Es sabido que todas las emociones negativas extraen la fuerza del hombre.

Nos ensenaron en los primeros días que el constante abandono a los estados negativos, a la auto-compasión, a las quejas, a las antipatías, al complacerse en la desdicha, al entregarse a la bella arte de discrepar, y a todo el resto, equivale a cortarse una arteria de la muñeca y dejar manar la sangre todo el día —y luego sentirse desdichado.

Ahora bien, las cosas existen y ejercen su poder sobre nosotros por no tener exactamente conciencia de ellas.

Cuanto más inconsciente se es de una cosa, mayor es el poder que ejerce sobre nosotros y más mecánica es nuestra conducta.

Llevar una cosa a la luz de la Conciencia es quitarle su poder.

Para ello, es necesaria una larga observación de sí y mucha paciencia consigo mismo.

Observamos —pero no plenamente—.

Una plena observación de si exige mucho tiempo —años— a veces toda una vida.

Habrán oído decir al maestro del señor Ouspensky que este Trabajo, que proviene de una fuente desconocida, puede llamarse Cristianismo Esotérico.

Dijo que si comprendiéramos verdaderamente lo que los Evangelios nos dicen, veríamos que es exactamente lo que el Trabajo dice.

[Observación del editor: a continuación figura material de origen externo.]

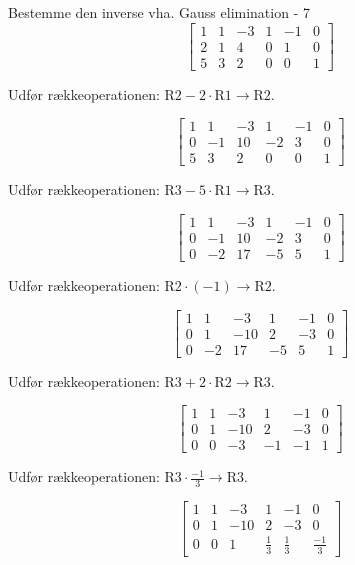 \documentclass{article}
\begin{document}
\begin{exercise}{Bestemme den inverse vha. Gauss elimination - 7}
	\hint
	\[
	\left[\begin{array}{ccc|ccc}
	1 & 1 & -3 & 1 & -1 & 0 \\ 
	2 & 1 & 4 & 0 & 1 & 0 \\
	5 & 3 & 2 & 0 & 0 & 1 
	\end{array} \right]
	\]
	
	\hint
	Udfør rækkeoperationen: $\text{R2} - 2 \cdot \text{R1} \to \text{R2}$.
	
	\hint
	\[
	\left[\begin{array}{ccc|ccc}
	1 & 1 & -3 & 1 & -1 & 0 \\ 
	0 & -1 & 10 & -2 & 3 & 0 \\
	5 & 3 & 2 & 0 & 0 & 1 
	\end{array} \right]
	\]
	
	\hint
	Udfør rækkeoperationen: $\text{R3} - 5 \cdot  \text{R1} \to \text{R3}$.
	
	\hint
	\[
	\left[\begin{array}{ccc|ccc}
	1 & 1 & -3 & 1 & -1 & 0 \\ 
	0 & -1 & 10 & -2 & 3 & 0 \\
	0 & -2 & 17 & -5 & 5 & 1 
	\end{array} \right]
	\]
	
	\hint
	Udfør rækkeoperationen: $\text{R2} \cdot (-1) \to \text{R2}$.
	
	\hint
	\[
	\left[\begin{array}{ccc|ccc}
	1 & 1 & -3 & 1 & -1 & 0 \\ 
	0 & 1 & -10 & 2 & -3 & 0 \\
	0 & -2 & 17 & -5 & 5 & 1 
	\end{array} \right]
	\]
	
	\hint
	Udfør rækkeoperationen: $\text{R3} + 2 \cdot \text{R2} \to \text{R3}$.
	
	\hint
	\[
	\left[\begin{array}{ccc|ccc}
	1 & 1 & -3 & 1 & -1 & 0 \\ 
	0 & 1 & -10 & 2 & -3 & 0 \\
	0 & 0 & -3 & -1 & -1 & 1 
	\end{array} \right]
	\]
	
	\hint
	Udfør rækkeoperationen: $\text{R3} \cdot \frac{-1}{3}  \to \text{R3}$.
	
	\hint
	\[
	\left[\begin{array}{ccc|ccc}
	1 & 1 & -3 & 1 & -1 & 0 \\ 
	0 & 1 & -10 & 2 & -3 & 0 \\
	0 & 0 & 1 & \frac{1}{3} & \frac{1}{3} & \frac{-1}{3}
	\end{array} \right]
	\]
	

\end{exercise}
\end{document}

Daré un ejemplo relativo a lo que acabamos de decir acerca del lado oscuro de nosotros y de la necesidad de llegar a ser más conscientes, citando la parábola que dice que el ojo es la lámpara del cuerpo.

Cristo dice:

"La lámpara del cuerpo es el ojo; cuando tu ojo es bueno, también todo tu cuerpo está lleno de luz; pero cuando tu ojo es maligno- también tu cuerpo está en tinieblas. Mira pues, no suceda que la luz que en ti hay, sea tinieblas. Así que, si todo tu cuerpo está lleno de luz, no teniendo parte alguna de tinieblas, será todo luminoso, como cuando una lámpara te alumbra con su resplandor."
(Lucas, XI, 34-36.)

Aquí Cristo se refiere claramente a la importancia de "no tener parte alguna en tinieblas" en uno mismo —siendo empleado aquí el termino cuerpo por el cuerpo psicológico.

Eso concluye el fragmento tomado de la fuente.